*** Opening DATASET ***

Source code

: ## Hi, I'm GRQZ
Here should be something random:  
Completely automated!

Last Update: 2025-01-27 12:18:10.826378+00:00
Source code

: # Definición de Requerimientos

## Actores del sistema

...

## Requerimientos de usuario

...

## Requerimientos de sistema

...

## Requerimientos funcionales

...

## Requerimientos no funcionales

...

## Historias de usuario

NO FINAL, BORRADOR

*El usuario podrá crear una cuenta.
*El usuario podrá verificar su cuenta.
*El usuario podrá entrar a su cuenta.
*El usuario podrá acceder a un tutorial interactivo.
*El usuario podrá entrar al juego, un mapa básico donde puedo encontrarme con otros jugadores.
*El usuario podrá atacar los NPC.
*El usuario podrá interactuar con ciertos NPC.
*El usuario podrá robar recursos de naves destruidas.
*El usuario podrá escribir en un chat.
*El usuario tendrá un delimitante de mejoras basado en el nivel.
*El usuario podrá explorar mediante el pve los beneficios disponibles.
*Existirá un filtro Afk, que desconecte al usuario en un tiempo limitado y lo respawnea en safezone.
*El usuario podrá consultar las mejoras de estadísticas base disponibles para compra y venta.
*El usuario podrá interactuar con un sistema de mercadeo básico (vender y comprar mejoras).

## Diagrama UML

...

*** Closing DATASET ***

PROBLEM STATEMENT.
Output the entries above in their entirety, exactly as written.

WRITTEN RESPONSE.
Source code

: ## Hi, I'm GRQZ
Here should be something random:  
Completely automated!

Last Update: 2025-01-27 12:18:10.826378+00:00
Source code

: # Definición de Requerimientos

## Actores del sistema

...

## Requerimientos de usuario

...

## Requerimientos de sistema

...

## Requerimientos funcionales

...

## Requerimientos no funcionales

...

## Historias de usuario

NO FINAL, BORRADOR

*El usuario podrá crear una cuenta.
*El usuario podrá verificar su cuenta.
*El usuario podrá entrar a su cuenta.
*El usuario podrá acceder a un tutorial interactivo.
*El usuario podrá entrar al juego, un mapa básico donde puedo encontrarme con otros jugadores.
*El usuario podrá atacar los NPC.
*El usuario podrá interactuar con ciertos NPC.
*El usuario podrá robar recursos de naves destruidas.
*El usuario podrá escribir en un chat.
*El usuario tendrá un delimitante de mejoras basado en el nivel.
*El usuario podrá explorar mediante el pve los beneficios disponibles.
*Existirá un filtro Afk, que desconecte al usuario en un tiempo limitado y lo respawnea en safezone.
*El usuario podrá consultar las mejoras de estadísticas base disponibles para compra y venta.
*El usuario podrá interactuar con un sistema de mercadeo básico (vender y comprar mejoras).

## Diagrama UML

...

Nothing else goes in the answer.